Macht euch keine Illusionen über mich

Der chinesische Künstler Ai Weiwei gehört seit einigen Jahren zu den wichtigsten Vertretern der modernen Kunst weltweit. Seine Kunstwerke bewegen die Menschen, weil er es schafft, mit einem einzigen Bild oder Objekt eine Metapher zu schaffen für das Leben im Zeitalter der Globalisierung. Seine Werke provozieren und werfen gesellschaftlich-politische Fragen auf über Freiheit und Menschenrechte.

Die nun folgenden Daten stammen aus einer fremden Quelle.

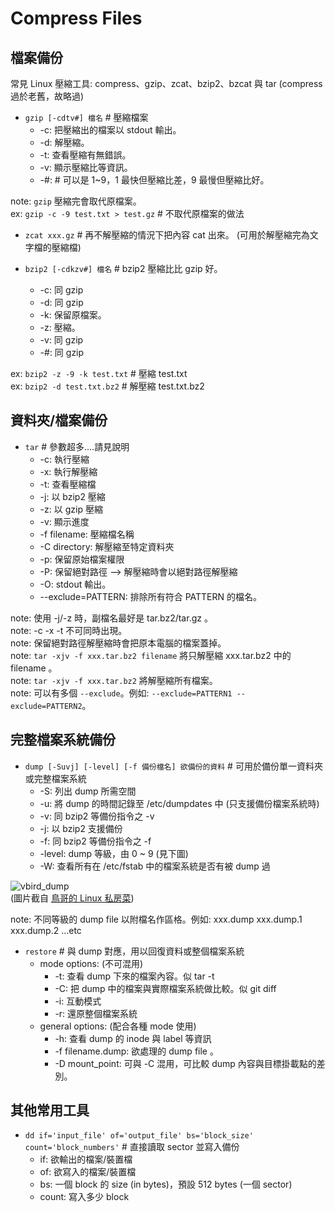 # Compress Files

## 檔案備份

常見 Linux 壓縮工具: compress、gzip、zcat、bzip2、bzcat 與 tar
(compress 過於老舊，故略過)

- `gzip [-cdtv#] 檔名` \# 壓縮檔案
  - -c: 把壓縮出的檔案以 stdout 輸出。
  - -d: 解壓縮。
  - -t: 查看壓縮有無錯誤。
  - -v: 顯示壓縮比等資訊。
  - -#: # 可以是 1~9，1 最快但壓縮比差，9 最慢但壓縮比好。

note: `gzip` 壓縮完會取代原檔案。 <br>
ex: `gzip -c -9 test.txt > test.gz` \# 不取代原檔案的做法


- `zcat xxx.gz` \# 再不解壓縮的情況下把內容 cat 出來。
(可用於解壓縮完為文字檔的壓縮檔)

- `bzip2 [-cdkzv#] 檔名` \# bzip2 壓縮比比 gzip 好。
  - -c: 同 gzip
  - -d: 同 gzip
  - -k: 保留原檔案。
  - -z: 壓縮。
  - -v: 同 gzip
  - -#: 同 gzip 

ex: `bzip2 -z -9 -k test.txt` \# 壓縮 test.txt <br>
ex: `bzip2 -d test.txt.bz2` \# 解壓縮 test.txt.bz2 <br>

## 資料夾/檔案備份

- `tar` \# 參數超多....請見說明
  - -c: 執行壓縮
  - -x: 執行解壓縮
  - -t: 查看壓縮檔
  - -j: 以 bzip2 壓縮
  - -z: 以 gzip 壓縮
  - -v: 顯示進度
  - -f filename: 壓縮檔名稱 
  - -C directory: 解壓縮至特定資料夾
  - -p: 保留原始檔案權限
  - -P: 保留絕對路徑 --> 解壓縮時會以絕對路徑解壓縮
  - -O: stdout 輸出。
  - --exclude=PATTERN: 排除所有符合 PATTERN 的檔名。

note: 使用 -j/-z 時，副檔名最好是 tar.bz2/tar.gz 。<br>
note: -c -x -t 不可同時出現。<br>
note: 保留絕對路徑解壓縮時會把原本電腦的檔案蓋掉。<br>
note: `tar -xjv -f xxx.tar.bz2 filename` 將只解壓縮 xxx.tar.bz2 中的 filename 。<br>
note: `tar -xjv -f xxx.tar.bz2` 將解壓縮所有檔案。<br>
note: 可以有多個 `--exclude`。例如: `--exclude=PATTERN1 --exclude=PATTERN2`。

## 完整檔案系統備份

- `dump [-Suvj] [-level] [-f 備份檔名] 欲備份的資料` \# 可用於備份單一資料夾或完整檔案系統
  - -S: 列出 dump 所需空間
  - -u: 將 dump 的時間記錄至 /etc/dumpdates 中 (只支援備份檔案系統時)
  - -v: 同 bzip2 等備份指令之 -v
  - -j: 以 bzip2 支援備份
  - -f: 同 bzip2 等備份指令之 -f
  - -level: dump 等級，由 0 ~ 9 (見下圖)
  - -W: 查看所有在 /etc/fstab 中的檔案系統是否有被 dump 過 

![vbird_dump](http://linux.vbird.org/linux_basic/0240tarcompress//dump-1.gif) <br>
(圖片截自 <a href="http://linux.vbird.org/linux_basic/0240tarcompress.php#dump_restore">鳥哥的 Linux 私房菜</a>)

note: 不同等級的 dump file 以附檔名作區格。例如: xxx.dump xxx.dump.1 xxx.dump.2 ...etc

- `restore` \# 與 dump 對應，用以回復資料或整個檔案系統
  - mode options: (不可混用)
    - -t: 查看 dump 下來的檔案內容。似 tar -t
    - -C: 把 dump 中的檔案與實際檔案系統做比較。似 git diff
    - -i: 互動模式
    - -r: 還原整個檔案系統
  - general options: (配合各種 mode 使用)
    - -h: 查看 dump 的 inode 與 label 等資訊
    - -f filename.dump: 欲處理的 dump file 。 
    - -D mount_point: 可與 -C 混用，可比較 dump 內容與目標掛載點的差別。 

## 其他常用工具

- `dd if='input_file' of='output_file' bs='block_size' count='block_numbers'` \# 直接讀取 sector 並寫入備份
  - if: 欲輸出的檔案/裝置檔
  - of: 欲寫入的檔案/裝置檔
  - bs: 一個 block 的 size (in bytes)，預設 512 bytes (一個 sector)
  - count: 寫入多少 block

Dadurch sieht er sich regelmäßig Repressalien durch die chinesischen Machthaber ausgesetzt. Derzeit arbeitet der 55-Jährige an einer Installation, mit der er Deutschland bei der Biennale in Venedig vertreten soll. Am 2. Juni 2011 sollte der chinesische Künstler Ai Weiwei beim Paderborner Literatur- und Musikfest 'Wege durch das Land' eine Rede über Architektur halten. Nach seiner Verhaftung Anfang April erklärten sich gleich fünf hochkarätige Schauspieler kurzfristig bereit, anstelle des Inhaftierten und sozusagen in seinem Namen aufzutreten: Gottfried John, Martina Gedeck, Eva Mattes, Ulrich Noethen und Margarita Broich lasen Texte aus Ai Weiweis Internet-Blog, den die chinesischen Behörden Ende 2009 löschten, der aber inzwischen in Amerika als Buch herausgegeben wurde. Für die Lesung in Paderborn wurden erstmals Passagen daraus ins Deutsche übersetzt. Kerstin Edinger hat die Lesung besucht, die wichtigsten Passagen aufgezeichnet und die Beteiligten interviewt.